By what means the Italian accomplished his purpose has remained a secret between those on whom the blow fell and those who directed it. It was reported that he laid before the prince the original draughts of a secret and very suspicious correspondence which G--- is said to have carried on with a neighboring court; but opinions differ as to whether the letters were authentic or spurious. Whatever degree of truth there may have been in the accusation it is but too certain that it fearfully accomplished the end in view. In the eyes of the prince G--- appeared the most ungrateful and vilest of traitors, whose treasonable practices were so thoroughly proved as to warrant the severest measures without further in vestigation. The whole affair was arranged with the most profound secrecy between Martinengo and his master, so that G--- had not the most distant presentiment of the impending storm. He continued wrapped in this fatal security until the dreadful moment in which he was destined, from being the object of universal homage and envy, to become that of the deepest commiseration.
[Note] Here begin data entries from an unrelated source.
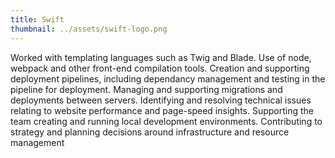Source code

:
 ```yaml
---
title: Swift
thumbnail: ../assets/swift-logo.png
---
```


Worked with templating languages such as Twig and Blade.
Use of node, webpack and other front-end compilation tools.
Creation and supporting deployment pipelines, including dependancy management and testing in the pipeline for deployment.
Managing and supporting migrations and deployments between servers.
Identifying and resolving technical issues relating to website performance and page-speed insights.
Supporting the team creating and running local development environments.
Contributing to strategy and planning decisions around infrastructure and resource management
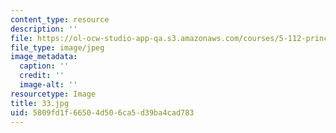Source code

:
 ```yaml
---
content_type: resource
description: ''
file: https://ol-ocw-studio-app-qa.s3.amazonaws.com/courses/5-112-principles-of-chemical-science-fall-2005/5809fd1f66504d506ca5d39ba4cad783_33.jpg
file_type: image/jpeg
image_metadata:
  caption: ''
  credit: ''
  image-alt: ''
resourcetype: Image
title: 33.jpg
uid: 5809fd1f-6650-4d50-6ca5-d39ba4cad783
---
```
When the decisive day arrived, G---appeared, according to custom, upon the parade. He had risen in a few years from the rank of ensign to that of colonel; and even this was only a modest name for that of prime minister, which he virtually filled, and which placed him above the foremost of the land. The parade was the place where his pride was greeted with universal homage, and where he enjoyed for one short hour the dignity for which he endured a whole day of toil and privation. Those of the highest rank approached him with reverential deference, and those who were not assured of his favor with fear and trembling. Even the prince, whenever he visited the parade, saw himself neglected by the side of his vizier, inasmuch as it was far more dangerous to incur the displeasure of the latter than profitable to gain the friendship of the former. This very place, where he was wont to be adored as a god, had been selected for the dreadful theatre of his humiliation.

With a careless step he entered the well-known circle of courtiers, who, as unsuspicious as himself of what was to follow, paid their usual homage, awaiting his commands. After a short interval appeared Martinengo, accompanied by two adjutants, no longer the supple, cringing, smiling courtier, but overbearing and insolent, like a lackey suddenly raised to the rank of a gentleman. With insolence and effrontery he strutted up to the prime minister, and, confronting him with his head covered, demanded his sword in the prince's name. This was handed to him with a look of silent consternation; Martinengo, resting the naked point on the ground, snapped it in two with his foot, and threw the fragments at G---'s feet. At this signal the two adjutants seized him; one tore the Order of the Cross from his breast; the other pulled off his epaulettes, the facings of his uniform, and even the badge and plume of feathers from his hat. During the whole of the appalling operation, which was conducted with incredible speed, not a sound nor a respiration was heard from more than five hundred persons who were present; but all, with blanched faces and palpitating hearts, stood in deathlike silence around the victim, who in his strange disarray-a rare spectacle of the melancholy and the ridiculous- underwent a moment of agony which could only be equalled by feelings engendered on the scaffold. Thousands there are who in his situation would have been stretched senseless on the ground by the first shock; but his firm nerves and unflinching spirit sustained him through this bitter trial, and enabled him to drain the cup of bitterness to its dregs.